_TASK DETAILS_.
Nothing below is to be printed except the lines between the line holding "not do that." and the line holding "more mobile components.", inclusive, each exactly as it appears.

[Dataset entries]

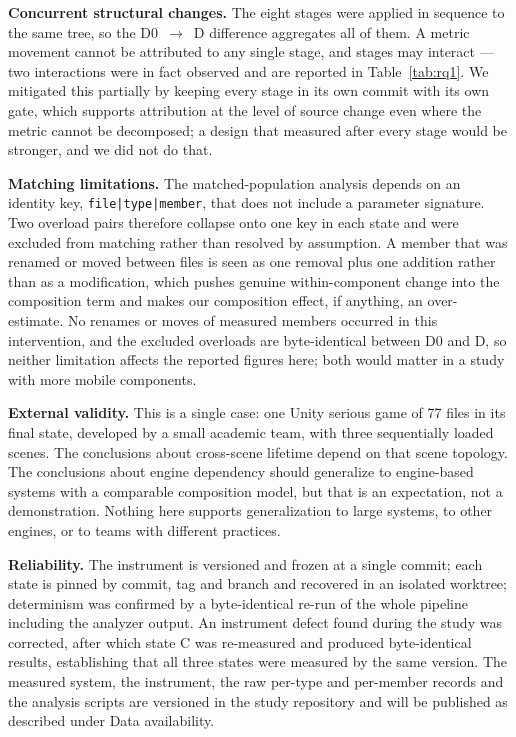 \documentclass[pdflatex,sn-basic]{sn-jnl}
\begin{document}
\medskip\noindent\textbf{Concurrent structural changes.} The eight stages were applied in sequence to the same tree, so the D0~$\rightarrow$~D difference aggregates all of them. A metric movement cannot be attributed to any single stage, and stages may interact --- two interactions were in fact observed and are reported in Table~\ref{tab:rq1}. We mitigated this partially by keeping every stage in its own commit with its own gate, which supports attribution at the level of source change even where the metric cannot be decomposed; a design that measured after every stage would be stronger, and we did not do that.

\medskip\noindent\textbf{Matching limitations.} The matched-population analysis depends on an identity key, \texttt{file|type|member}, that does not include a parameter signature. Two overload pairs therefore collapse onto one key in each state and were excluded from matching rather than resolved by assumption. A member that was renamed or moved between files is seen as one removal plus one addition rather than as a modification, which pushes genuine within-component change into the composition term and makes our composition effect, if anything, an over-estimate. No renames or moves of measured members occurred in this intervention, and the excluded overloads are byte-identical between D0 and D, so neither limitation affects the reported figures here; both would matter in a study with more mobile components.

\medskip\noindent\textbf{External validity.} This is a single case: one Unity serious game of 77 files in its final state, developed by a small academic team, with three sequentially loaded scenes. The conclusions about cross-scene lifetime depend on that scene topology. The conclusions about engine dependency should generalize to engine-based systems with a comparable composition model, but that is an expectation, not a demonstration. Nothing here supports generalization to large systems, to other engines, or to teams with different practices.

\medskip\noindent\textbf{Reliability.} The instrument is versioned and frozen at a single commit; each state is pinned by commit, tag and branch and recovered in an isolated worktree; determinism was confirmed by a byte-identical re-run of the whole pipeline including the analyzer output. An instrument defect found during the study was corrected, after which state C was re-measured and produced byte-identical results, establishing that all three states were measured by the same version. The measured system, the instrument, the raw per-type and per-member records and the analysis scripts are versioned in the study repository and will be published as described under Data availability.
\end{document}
--
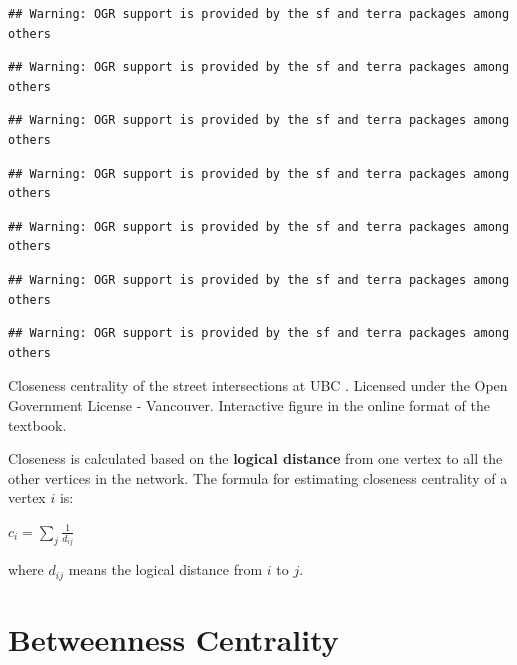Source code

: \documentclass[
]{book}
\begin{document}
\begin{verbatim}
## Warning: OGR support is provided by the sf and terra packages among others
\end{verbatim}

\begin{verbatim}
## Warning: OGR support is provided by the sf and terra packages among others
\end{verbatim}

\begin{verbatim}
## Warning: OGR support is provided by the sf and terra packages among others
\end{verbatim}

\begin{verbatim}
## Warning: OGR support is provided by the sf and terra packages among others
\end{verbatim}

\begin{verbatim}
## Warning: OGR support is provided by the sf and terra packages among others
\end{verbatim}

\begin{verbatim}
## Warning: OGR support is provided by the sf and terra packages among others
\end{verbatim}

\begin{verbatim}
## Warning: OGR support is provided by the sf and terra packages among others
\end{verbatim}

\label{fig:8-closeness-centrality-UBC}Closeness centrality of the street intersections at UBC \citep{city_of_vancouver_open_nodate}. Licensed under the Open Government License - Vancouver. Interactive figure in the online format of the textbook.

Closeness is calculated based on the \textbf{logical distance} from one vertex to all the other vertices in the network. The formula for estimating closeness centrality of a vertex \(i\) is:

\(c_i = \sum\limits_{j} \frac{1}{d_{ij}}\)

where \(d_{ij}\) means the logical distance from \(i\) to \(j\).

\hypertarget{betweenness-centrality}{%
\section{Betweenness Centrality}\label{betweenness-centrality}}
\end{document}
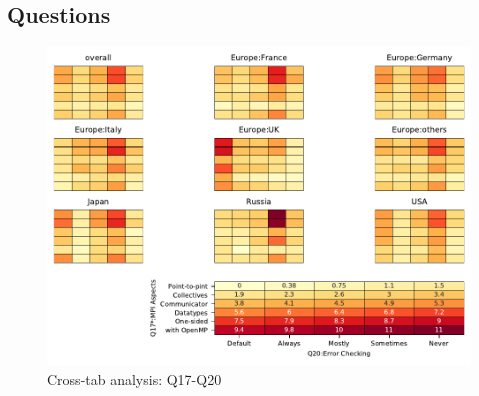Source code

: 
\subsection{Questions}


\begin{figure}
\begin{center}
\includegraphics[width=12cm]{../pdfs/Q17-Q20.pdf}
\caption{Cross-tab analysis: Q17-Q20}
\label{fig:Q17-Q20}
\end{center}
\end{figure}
...
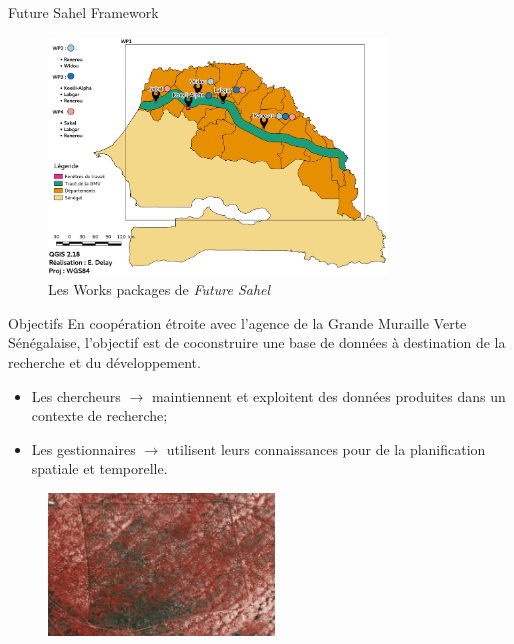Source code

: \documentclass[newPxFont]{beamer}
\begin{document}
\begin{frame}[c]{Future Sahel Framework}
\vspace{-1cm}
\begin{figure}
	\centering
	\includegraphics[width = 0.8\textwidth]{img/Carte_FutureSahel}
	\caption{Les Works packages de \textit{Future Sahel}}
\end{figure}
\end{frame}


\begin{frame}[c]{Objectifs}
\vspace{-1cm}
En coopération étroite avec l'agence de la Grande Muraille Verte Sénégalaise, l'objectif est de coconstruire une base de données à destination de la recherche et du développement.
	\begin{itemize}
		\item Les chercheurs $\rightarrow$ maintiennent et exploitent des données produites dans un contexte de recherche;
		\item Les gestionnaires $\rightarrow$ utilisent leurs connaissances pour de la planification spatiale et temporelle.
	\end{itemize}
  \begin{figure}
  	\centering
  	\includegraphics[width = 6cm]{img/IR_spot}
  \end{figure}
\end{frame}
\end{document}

_EXERCISE SOLUTION_.
\medskip\noindent\textbf{Concurrent structural changes.} The eight stages were applied in sequence to the same tree, so the D0~$\rightarrow$~D difference aggregates all of them. A metric movement cannot be attributed to any single stage, and stages may interact --- two interactions were in fact observed and are reported in Table~\ref{tab:rq1}. We mitigated this partially by keeping every stage in its own commit with its own gate, which supports attribution at the level of source change even where the metric cannot be decomposed; a design that measured after every stage would be stronger, and we did not do that.

\medskip\noindent\textbf{Matching limitations.} The matched-population analysis depends on an identity key, \texttt{file|type|member}, that does not include a parameter signature. Two overload pairs therefore collapse onto one key in each state and were excluded from matching rather than resolved by assumption. A member that was renamed or moved between files is seen as one removal plus one addition rather than as a modification, which pushes genuine within-component change into the composition term and makes our composition effect, if anything, an over-estimate. No renames or moves of measured members occurred in this intervention, and the excluded overloads are byte-identical between D0 and D, so neither limitation affects the reported figures here; both would matter in a study with more mobile components.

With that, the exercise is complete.